What you submit must be an exact copy of the listing below, with no images in it.

[Source material — start]

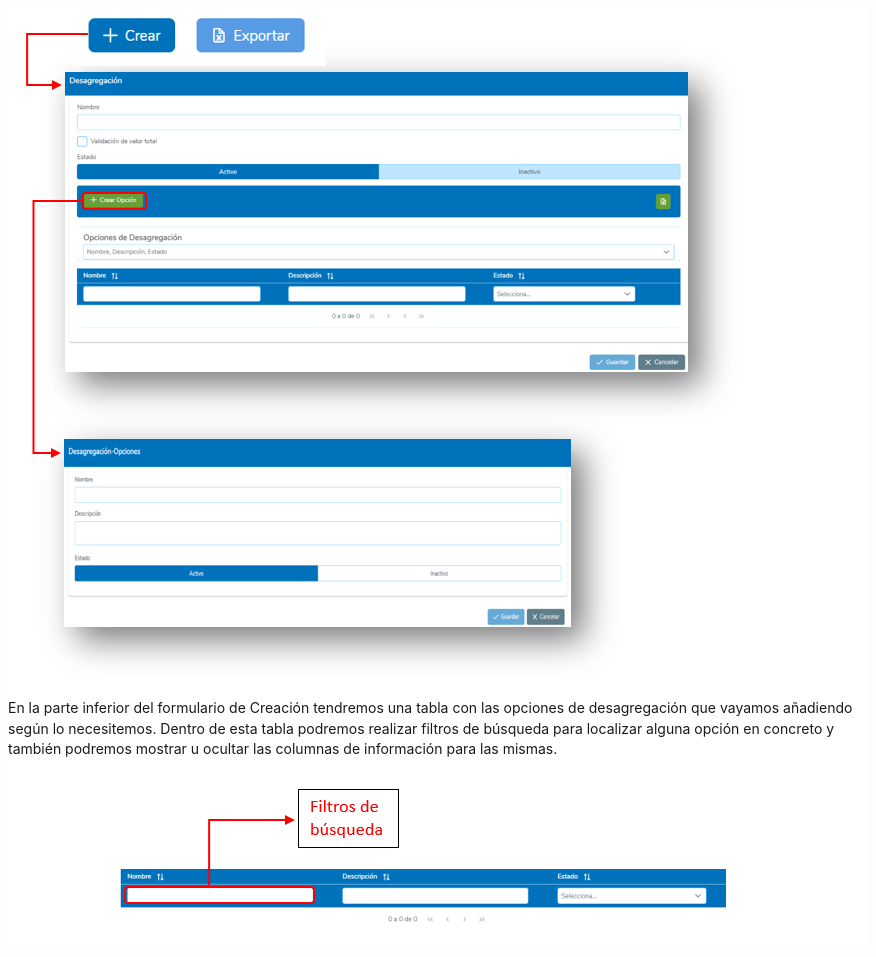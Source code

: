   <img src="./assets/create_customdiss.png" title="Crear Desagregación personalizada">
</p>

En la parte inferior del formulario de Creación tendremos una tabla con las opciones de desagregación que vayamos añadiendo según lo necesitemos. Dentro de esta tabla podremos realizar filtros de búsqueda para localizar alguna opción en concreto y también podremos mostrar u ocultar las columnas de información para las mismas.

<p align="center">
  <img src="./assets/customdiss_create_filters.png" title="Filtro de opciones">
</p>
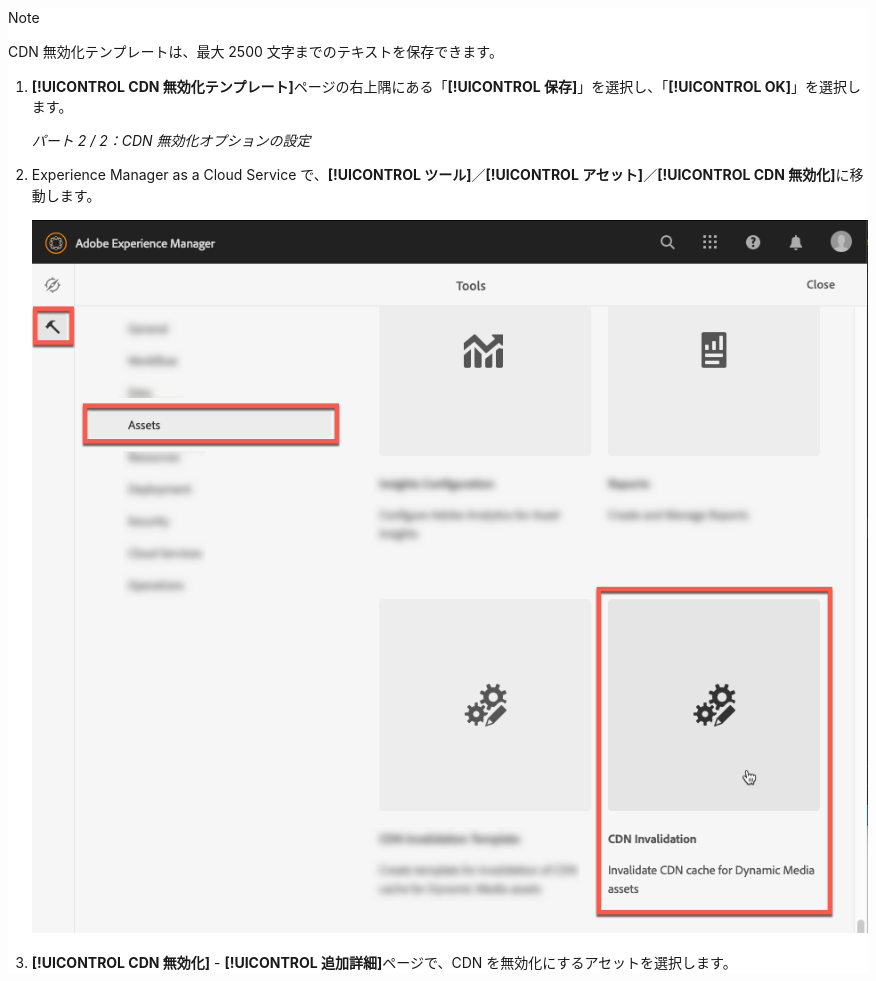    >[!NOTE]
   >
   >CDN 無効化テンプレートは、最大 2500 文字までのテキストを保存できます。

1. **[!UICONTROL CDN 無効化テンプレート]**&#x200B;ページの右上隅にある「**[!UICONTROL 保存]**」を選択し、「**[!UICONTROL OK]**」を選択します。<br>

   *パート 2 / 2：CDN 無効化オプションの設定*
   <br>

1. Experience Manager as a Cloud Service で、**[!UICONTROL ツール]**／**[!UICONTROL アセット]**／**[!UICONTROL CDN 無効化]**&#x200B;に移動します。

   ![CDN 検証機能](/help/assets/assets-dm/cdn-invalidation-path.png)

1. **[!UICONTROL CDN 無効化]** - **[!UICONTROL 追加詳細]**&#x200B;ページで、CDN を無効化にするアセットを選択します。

[Source material — finish]

**Written reply**
Source code

:   <img src="./assets/create_customdiss.png" title="Crear Desagregación personalizada">
</p>

En la parte inferior del formulario de Creación tendremos una tabla con las opciones de desagregación que vayamos añadiendo según lo necesitemos. Dentro de esta tabla podremos realizar filtros de búsqueda para localizar alguna opción en concreto y también podremos mostrar u ocultar las columnas de información para las mismas.

<p align="center">
  <img src="./assets/customdiss_create_filters.png" title="Filtro de opciones">
</p>
    >[!NOTE]
   >
   >CDN 無効化テンプレートは、最大 2500 文字までのテキストを保存できます。

1. **[!UICONTROL CDN 無効化テンプレート]**&#x200B;ページの右上隅にある「**[!UICONTROL 保存]**」を選択し、「**[!UICONTROL OK]**」を選択します。<br>

   *パート 2 / 2：CDN 無効化オプションの設定*
   <br>

1. Experience Manager as a Cloud Service で、**[!UICONTROL ツール]**／**[!UICONTROL アセット]**／**[!UICONTROL CDN 無効化]**&#x200B;に移動します。

   ![CDN 検証機能](/help/assets/assets-dm/cdn-invalidation-path.png)

1. **[!UICONTROL CDN 無効化]** - **[!UICONTROL 追加詳細]**&#x200B;ページで、CDN を無効化にするアセットを選択します。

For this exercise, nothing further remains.